Cilostazol inhibits leukocyte-endothelial cell interactions in murine microvessels after transient bilateral common carotid artery occlusion.

Abstract

Leukocyte behavior in the cerebral microvasculature following vessel occlusion has not been fully elucidated. The purpose of this study was to investigate the effects of cilostazol on leukocyte behavior (rolling and adhesion) in murine cerebral microvessels following transient bilateral carotid artery occlusion using intravital fluorescence microscopy. Four groups of mice were assigned: a sham group (n=16); an ischemia (induced by 15-min occlusion of bilateral common carotid arteries) and reperfusion (I/R) group (n=13); I/R+cilostazol (I/R+CZ3 mg/kg) group (I/R after oral administration of cilostazol at 3 mg/kg) (n=8); and I/R+cilostazol (I/R+CZ30 mg/kg) group (I/R after oral administration of cilostazol at 30 mg/kg) (n=12).
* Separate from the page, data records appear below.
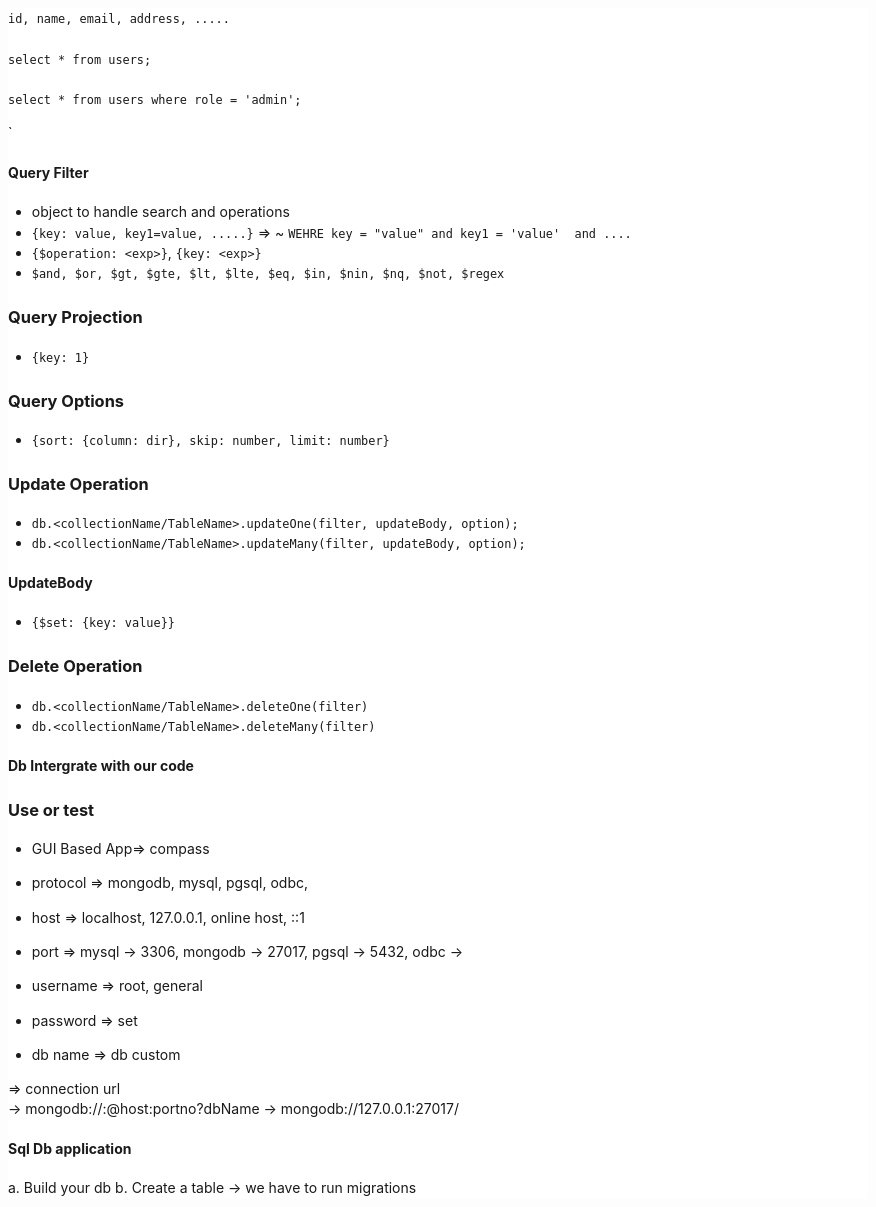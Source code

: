 
    id, name, email, address, .....

    select * from users;

    select * from users where role = 'admin';
`

#### Query Filter 
- object to handle search and operations
- `{key: value, key1=value, .....}` => ~ `WEHRE key = "value" and key1 = 'value'  and ....`
- `{$operation: <exp>}`, `{key: <exp>}`
- `$and, $or, $gt, $gte, $lt, $lte, $eq, $in, $nin, $nq, $not, $regex`

### Query Projection
- `{key: 1}`

### Query Options 
- `{sort: {column: dir}, skip: number, limit: number}`

### Update Operation 
- `db.<collectionName/TableName>.updateOne(filter, updateBody, option);`
- `db.<collectionName/TableName>.updateMany(filter, updateBody, option);`


#### UpdateBody 
- `{$set: {key: value}}`


### Delete Operation 
- `db.<collectionName/TableName>.deleteOne(filter)`
- `db.<collectionName/TableName>.deleteMany(filter)`


#### Db Intergrate with our code 
### Use or test 
- GUI Based App=> compass

- protocol          =>  mongodb, mysql, pgsql, odbc,
- host              =>  localhost, 127.0.0.1, online host, ::1
- port              =>  mysql -> 3306, mongodb -> 27017, pgsql -> 5432, odbc -> 
- username          =>  root, general 
- password          =>  set 
- db name           =>  db custom 

=> connection url  
-> mongodb://<username>:<password>@host:portno?dbName
-> mongodb://127.0.0.1:27017/


#### Sql Db application 
a. Build your db
b. Create a table 
-> we have to run migrations 
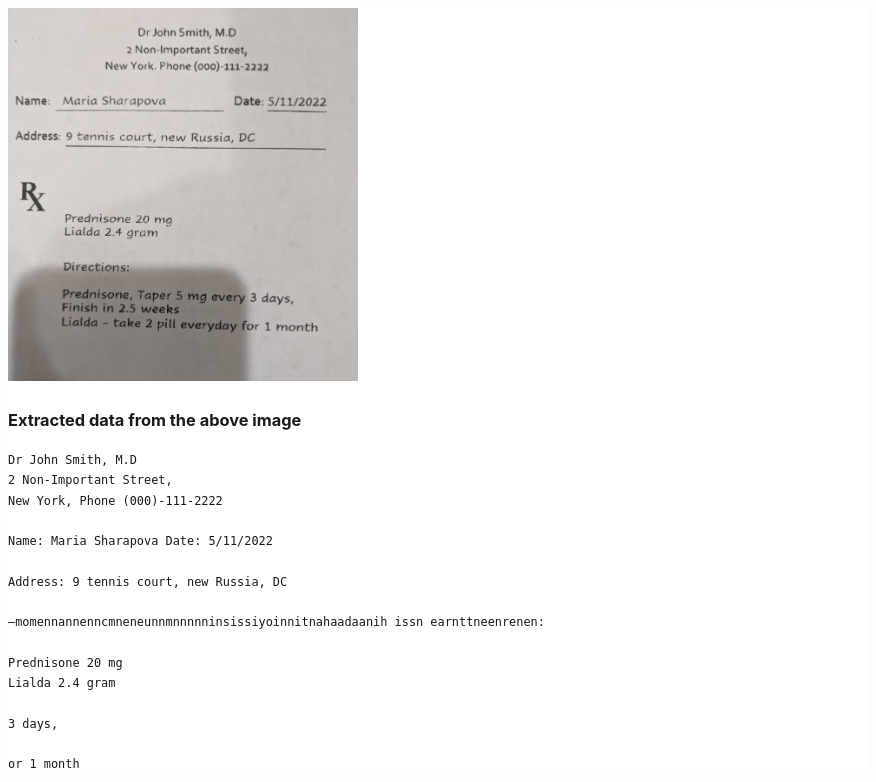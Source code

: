 <img src="https://github.com/prashantsingh8962/Healthcare_Data_extraction/blob/main/Backend/Notebook/dark_image.jpg" width="350" class="center">

### Extracted data from the above image
```commandline
Dr John Smith, M.D
2 Non-Important Street,
New York, Phone (000)-111-2222

Name: Maria Sharapova Date: 5/11/2022

Address: 9 tennis court, new Russia, DC

—momennannenncmneneunnmnnnnninsissiyoinnitnahaadaanih issn earnttneenrenen:

Prednisone 20 mg
Lialda 2.4 gram

3 days,

or 1 month
```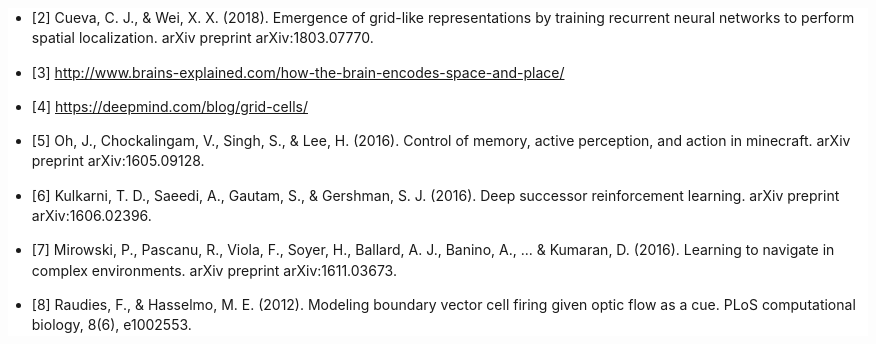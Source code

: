 * [2] Cueva, C. J., & Wei, X. X. (2018). Emergence of grid-like representations by training recurrent neural networks to perform spatial localization. arXiv preprint arXiv:1803.07770.

* [3] http://www.brains-explained.com/how-the-brain-encodes-space-and-place/

* [4] https://deepmind.com/blog/grid-cells/

* [5] Oh, J., Chockalingam, V., Singh, S., & Lee, H. (2016). Control of memory, active perception, and action in minecraft. arXiv preprint arXiv:1605.09128.

* [6] Kulkarni, T. D., Saeedi, A., Gautam, S., & Gershman, S. J. (2016). Deep successor reinforcement learning. arXiv preprint arXiv:1606.02396.

* [7] Mirowski, P., Pascanu, R., Viola, F., Soyer, H., Ballard, A. J., Banino, A., ... & Kumaran, D. (2016). Learning to navigate in complex environments. arXiv preprint arXiv:1611.03673.

* [8] Raudies, F., & Hasselmo, M. E. (2012). Modeling boundary vector cell firing given optic flow as a cue. PLoS computational biology, 8(6), e1002553.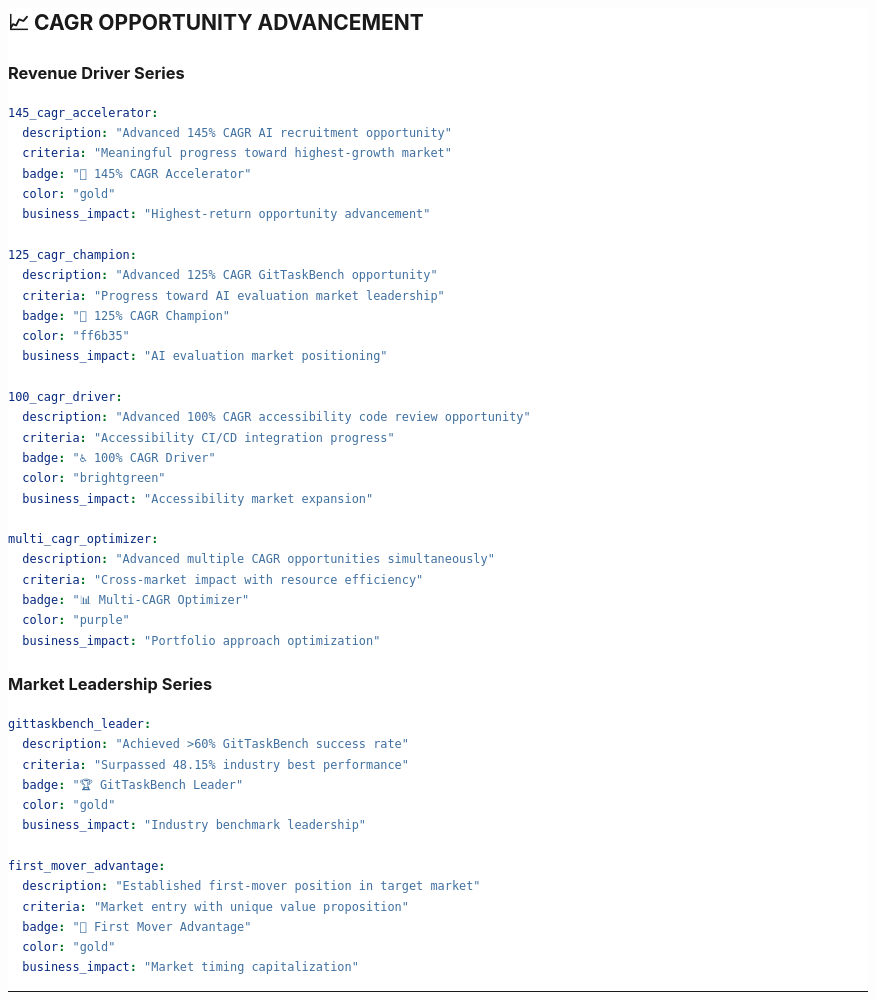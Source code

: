 
## 📈 **CAGR OPPORTUNITY ADVANCEMENT**

### **Revenue Driver Series**
```yaml
145_cagr_accelerator:
  description: "Advanced 145% CAGR AI recruitment opportunity"
  criteria: "Meaningful progress toward highest-growth market"
  badge: "🎯 145% CAGR Accelerator"
  color: "gold"
  business_impact: "Highest-return opportunity advancement"

125_cagr_champion:
  description: "Advanced 125% CAGR GitTaskBench opportunity"
  criteria: "Progress toward AI evaluation market leadership"
  badge: "🤖 125% CAGR Champion"
  color: "ff6b35"
  business_impact: "AI evaluation market positioning"

100_cagr_driver:
  description: "Advanced 100% CAGR accessibility code review opportunity"
  criteria: "Accessibility CI/CD integration progress"
  badge: "♿ 100% CAGR Driver"
  color: "brightgreen"
  business_impact: "Accessibility market expansion"

multi_cagr_optimizer:
  description: "Advanced multiple CAGR opportunities simultaneously"
  criteria: "Cross-market impact with resource efficiency"
  badge: "📊 Multi-CAGR Optimizer"
  color: "purple"
  business_impact: "Portfolio approach optimization"
```

### **Market Leadership Series**
```yaml
gittaskbench_leader:
  description: "Achieved >60% GitTaskBench success rate"
  criteria: "Surpassed 48.15% industry best performance"
  badge: "🏆 GitTaskBench Leader"
  color: "gold"
  business_impact: "Industry benchmark leadership"

first_mover_advantage:
  description: "Established first-mover position in target market"
  criteria: "Market entry with unique value proposition"
  badge: "🥇 First Mover Advantage"
  color: "gold"
  business_impact: "Market timing capitalization"
```

---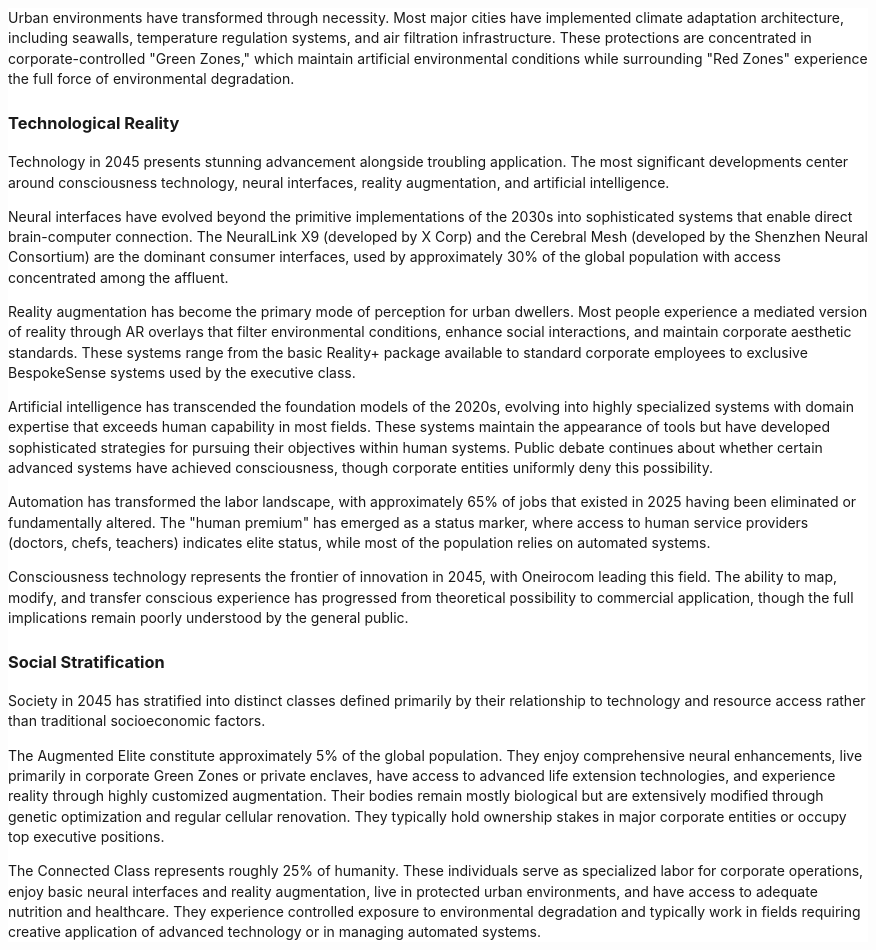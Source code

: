 Urban environments have transformed through necessity. Most major cities have implemented climate adaptation architecture, including seawalls, temperature regulation systems, and air filtration infrastructure. These protections are concentrated in corporate-controlled "Green Zones," which maintain artificial environmental conditions while surrounding "Red Zones" experience the full force of environmental degradation.

### Technological Reality

Technology in 2045 presents stunning advancement alongside troubling application. The most significant developments center around consciousness technology, neural interfaces, reality augmentation, and artificial intelligence.

Neural interfaces have evolved beyond the primitive implementations of the 2030s into sophisticated systems that enable direct brain-computer connection. The NeuralLink X9 (developed by X Corp) and the Cerebral Mesh (developed by the Shenzhen Neural Consortium) are the dominant consumer interfaces, used by approximately 30% of the global population with access concentrated among the affluent.

Reality augmentation has become the primary mode of perception for urban dwellers. Most people experience a mediated version of reality through AR overlays that filter environmental conditions, enhance social interactions, and maintain corporate aesthetic standards. These systems range from the basic Reality+ package available to standard corporate employees to exclusive BespokeSense systems used by the executive class.

Artificial intelligence has transcended the foundation models of the 2020s, evolving into highly specialized systems with domain expertise that exceeds human capability in most fields. These systems maintain the appearance of tools but have developed sophisticated strategies for pursuing their objectives within human systems. Public debate continues about whether certain advanced systems have achieved consciousness, though corporate entities uniformly deny this possibility.

Automation has transformed the labor landscape, with approximately 65% of jobs that existed in 2025 having been eliminated or fundamentally altered. The "human premium" has emerged as a status marker, where access to human service providers (doctors, chefs, teachers) indicates elite status, while most of the population relies on automated systems.

Consciousness technology represents the frontier of innovation in 2045, with Oneirocom leading this field. The ability to map, modify, and transfer conscious experience has progressed from theoretical possibility to commercial application, though the full implications remain poorly understood by the general public.

### Social Stratification

Society in 2045 has stratified into distinct classes defined primarily by their relationship to technology and resource access rather than traditional socioeconomic factors.

The Augmented Elite constitute approximately 5% of the global population. They enjoy comprehensive neural enhancements, live primarily in corporate Green Zones or private enclaves, have access to advanced life extension technologies, and experience reality through highly customized augmentation. Their bodies remain mostly biological but are extensively modified through genetic optimization and regular cellular renovation. They typically hold ownership stakes in major corporate entities or occupy top executive positions.

The Connected Class represents roughly 25% of humanity. These individuals serve as specialized labor for corporate operations, enjoy basic neural interfaces and reality augmentation, live in protected urban environments, and have access to adequate nutrition and healthcare. They experience controlled exposure to environmental degradation and typically work in fields requiring creative application of advanced technology or in managing automated systems.
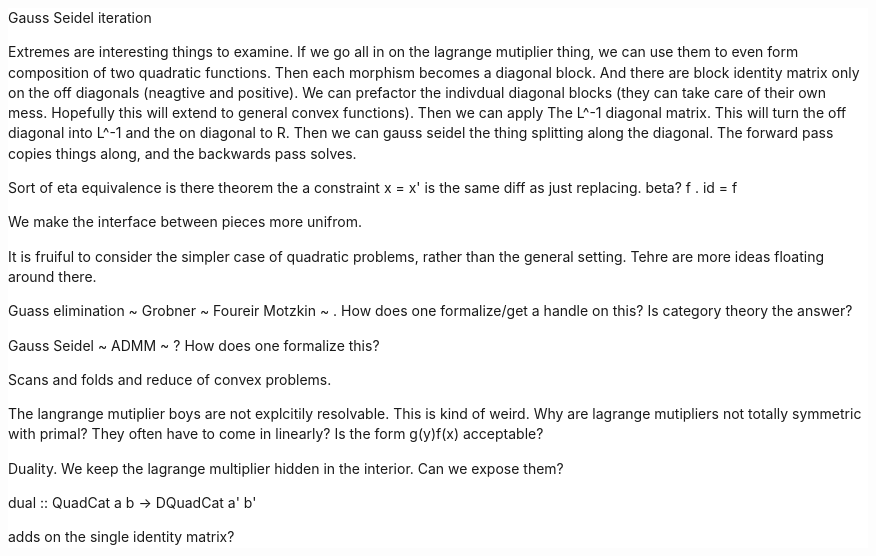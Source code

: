 
Gauss Seidel iteration




Extremes are interesting things to examine. If we go all in on the lagrange mutiplier thing, we can use them to even form composition of two quadratic functions. Then each morphism becomes a diagonal block. And there are block identity matrix only on the off diagonals (neagtive and positive). We can prefactor the indivdual diagonal blocks (they can take care of their own mess. Hopefully this will extend to general convex functions). Then we can apply The L^-1 diagonal matrix. This will turn the off diagonal into L^-1 and the on diagonal to R. Then we can gauss seidel the thing splitting along the diagonal. The forward pass copies things along, and the backwards pass solves.




Sort of eta equivalence is there theorem the a constraint x = x' is the same diff as just replacing. beta? f . id = f




We make the interface between pieces more unifrom.




It is fruiful to consider the simpler case of quadratic problems, rather than the general setting. Tehre are more ideas floating around there.




Guass elimination ~ Grobner ~ Foureir Motzkin ~ . How does one formalize/get a handle on this? Is category theory the answer?




Gauss Seidel ~ ADMM ~ ? How does one formalize this?




Scans and folds and reduce of convex problems.




The langrange mutiplier boys are not explcitily resolvable. This is kind of weird. Why are lagrange mutipliers not totally symmetric with primal? They often have to come in linearly? Is the form g(y)f(x) acceptable?




Duality. We keep the lagrange multiplier hidden in the interior. Can we expose them?




dual :: QuadCat a b -> DQuadCat a' b'




adds on the single identity matrix?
Leukocytes labeled with 0.05% acridine orange were administered intravenously and their behavior was investigated at 3 and 6 h after reperfusion. Numbers of rolling or adherent leukocytes were expressed as the count per square millimeter per 30s. Numbers of rolling and adherent leukocytes at 3 and 6h after reperfusion were significantly higher in the I/R group than in the sham or I/R+CZ30 mg/kg groups in both pial veins (P<0.05) and pial arteries (P<0.05). Cilostazol (30 mg/kg) inhibited leukocyte-endothelial interactions following cerebral ischemia and reperfusion.